Skirting boards are one of the three joinery items found on walls in Victorian houses, the other being picture rails and dado rails. Skirting boards are the only wall joinery item to have survived to the present day.

The humble skirting board has had quite a history. Originally a functional item rather than a feature, it served three very important purposes in the Victorian home. The first was to hide the messy bottom edge of plastered walls which were much more primitive than today’s perfectly smoothed versions.

The second was to protect the plasterwork from damage by heavy furniture and feet. The final, and probably the most important reason, was to hide evidence of rising damp in pre-damp-proof course houses.

Victorians however, never passed up an opportunity to show off their status and wealth. Rooms around the home existed in a hierarchy system, where rooms seen by guests were thought to be of more importance as they provided an opportunity to display ones wares. The size the skirting boards in a room and the detail they contained was often a good marker for the importance placed upon that particular area.

Whereas a parlour was certain to contain ridiculously tall skirting boards, a kitchen would probably have none at all. Rather than being simple plain boards with a simple profile as they are today, they became complex show-pieces. And, together with the plaster coving, were meant to give intimations of the classical decoration found, for example, at the top and bottom of Greek and Roman columns

By late Victorian times the third purpose had been made irrelevant by damp-proof course legislation, and in post-war times the first purpose had been made irrelevant in many properties by the advent of plasterboard construction walls. By this time however, the skirting board, together with the other items of joinery on the wall- the picture rail and the dado, had matured into a finely crafted status symbol and a mainstay in the British home.

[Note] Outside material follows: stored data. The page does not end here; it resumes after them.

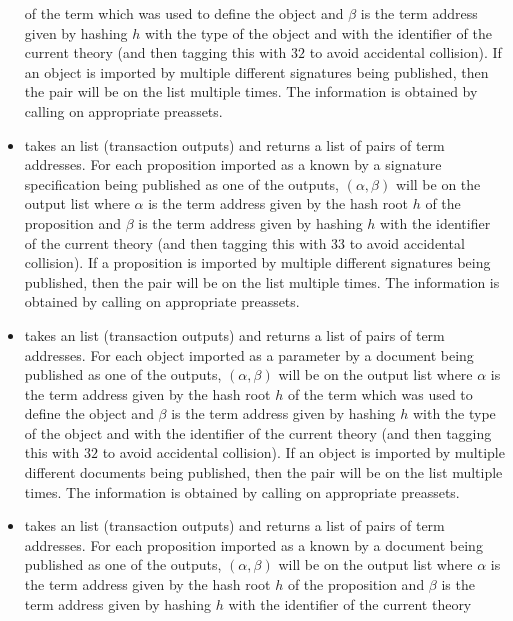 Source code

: \begin{itemize}
of the term which was used to define the object
and $\beta$ is the term address given by hashing $h$ with the type of the object and with the identifier of the current theory
(and then tagging this with $32$ to avoid accidental collision).
If an object is imported by multiple
different signatures being published, then the pair will be on the list multiple times.
The information is obtained by calling {} on appropriate preassets.
\item {} takes
an {} list (transaction outputs)
and returns a list of pairs of term addresses.
For each proposition imported as a known by a signature specification being published as one of the outputs,
$(\alpha,\beta)$ will be on the output list
where $\alpha$ is the term address given by the hash root $h$
of the proposition
and $\beta$ is the term address given by hashing $h$ with the identifier of the current theory
(and then tagging this with $33$ to avoid accidental collision).
If a proposition is imported by multiple
different signatures being published, then the pair will be on the list multiple times.
The information is obtained by calling {} on appropriate preassets.
\item {} takes
an {} list (transaction outputs)
and returns a list of pairs of term addresses.
For each object imported as a parameter by a document being published as one of the outputs,
$(\alpha,\beta)$ will be on the output list
where $\alpha$ is the term address given by the hash root $h$
of the term which was used to define the object
and $\beta$ is the term address given by hashing $h$ with the type of the object and with the identifier of the current theory
(and then tagging this with $32$ to avoid accidental collision).
If an object is imported by multiple
different documents being published, then the pair will be on the list multiple times.
The information is obtained by calling {} on appropriate preassets.
\item {} takes
an {} list (transaction outputs)
and returns a list of pairs of term addresses.
For each proposition imported as a known by a document being published as one of the outputs,
$(\alpha,\beta)$ will be on the output list
where $\alpha$ is the term address given by the hash root $h$
of the proposition
and $\beta$ is the term address given by hashing $h$ with the identifier of the current theory

\end{itemize}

The Victorians generally used two types of design for their skirting, architraves, dado rails and picture rails - ogee and torus.

Ogee is an S profile, or a double curve with one being concave and the other convex. Many examples, though, have multiple curves rather than just two. The ogee design is Arabic in origin and was first used in cathedrals in the UK in the 14th century then found its way into middle class homes during the gothic revival period when interior design for homes looked to ecclesiastical buildings for inspiration. Simpler in style but no less effective, the torus consists of a single large convex curve.

Still hugely popular in British homes, both designs are now widely available in most large DIY stores, although ogee designs are generally reserved for architraves, picture rails and dado rails rather than skirting boards. Anyone wanting get the full impact of skirting boards should match them up with other traditional Victorian features such as mantle pieces, pelmet headed curtains complete with curtain holdbacks and oriental rugs over dark wood floors.